Court of Appeal finds no litigation privilege in internal emails discussing commercial settlement of dispute
09 January 2019
The Court of Appeal has allowed an appeal by West Ham football club in its application to inspect certain emails sent internally amongst board members of E20 Stadium LLP (“E20”) and between E20’s board members and stakeholders, in respect of which E20 asserted litigation privilege. The emails were created with the dominant purpose of discussing the commercial settlement of E20’s dispute with West Ham over the club’s rights to use the London Olympic Stadium when litigation was in contemplation.

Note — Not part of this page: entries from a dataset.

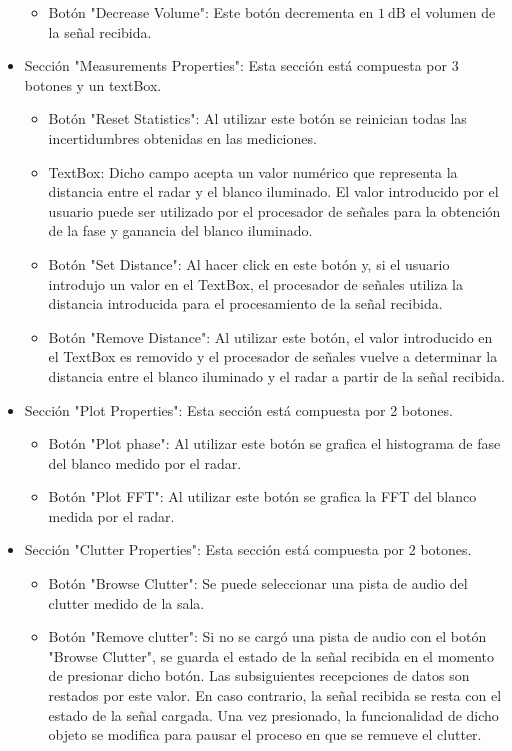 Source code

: \begin{itemize}
\begin{itemize}
    \item Botón "Decrease Volume": Este botón decrementa en $\SI{1}{\dB}$ el volumen de la señal recibida.
  \end{itemize}

  \item Sección "Measurements Properties": Esta sección está compuesta por 3 botones y un textBox.
  \begin{itemize}
    \item Botón "Reset Statistics": Al utilizar este botón se reinician todas las incertidumbres obtenidas en las mediciones.

    \item TextBox: Dicho campo acepta un valor numérico que representa la distancia entre el radar y el blanco iluminado. El valor introducido por el usuario puede ser utilizado por el procesador de señales para la obtención de la fase y ganancia del blanco iluminado.

    \item Botón "Set Distance": Al hacer click en este botón y, si el usuario introdujo un valor en el TextBox, el procesador de señales utiliza la distancia introducida para el procesamiento de la señal recibida.

    \item Botón "Remove Distance": Al utilizar este botón, el valor introducido en el TextBox es removido y el procesador de señales vuelve a determinar la distancia entre el blanco iluminado y el radar a partir de la señal recibida.
  \end{itemize}

  \item Sección "Plot Properties": Esta sección está compuesta por 2 botones.
  \begin{itemize}
    \item Botón "Plot phase": Al utilizar este botón se grafica el histograma de fase del blanco medido por el radar.

    \item Botón "Plot FFT": Al utilizar este botón se grafica la FFT del blanco medida por el radar.
  \end{itemize}

  \item Sección "Clutter Properties": Esta sección está compuesta por 2 botones.
  \begin{itemize}
    \item Botón "Browse Clutter": Se puede seleccionar una pista de audio del clutter medido de la sala.

    \item Botón "Remove clutter": Si no se cargó una pista de audio con el botón "Browse Clutter", se guarda el estado de la señal recibida en el momento de presionar dicho botón. Las subsiguientes recepciones de datos son restados por este valor. En caso contrario, la señal recibida se resta con el estado de la señal cargada. Una vez presionado, la funcionalidad de dicho objeto se modifica para pausar el proceso en que se remueve el clutter.
  \end{itemize}
\end{itemize}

The Court held that litigation privilege does not extend to documents concerned with the settlement or avoidance of litigation where the documents neither: (a) seek advice or information for the purpose of conducting litigation; nor (b) reveal the nature of such advice or information.
This case, WH Holding & Anor v E20 Stadium LLP, involving a dispute between the football club West Ham and their stadium landlords, shone a spotlight on the extent of litigation privilege.
The meaning of “litigation privilege” and when it will apply are explained in detail in our guide to legal professional privilege here. Litigation privilege applies to confidential communications between parties, their lawyers and third parties for the purpose of obtaining information or advice in connection with existing or contemplated litigation when, at the time of the communication in question, the following conditions are satisfied
- Litigation is in progress or reasonably in contemplation;
- The communications are made with the sole or dominant purpose of conducting that anticipated litigation; and
- The litigation must be adversarial, not investigative or inquisitorial.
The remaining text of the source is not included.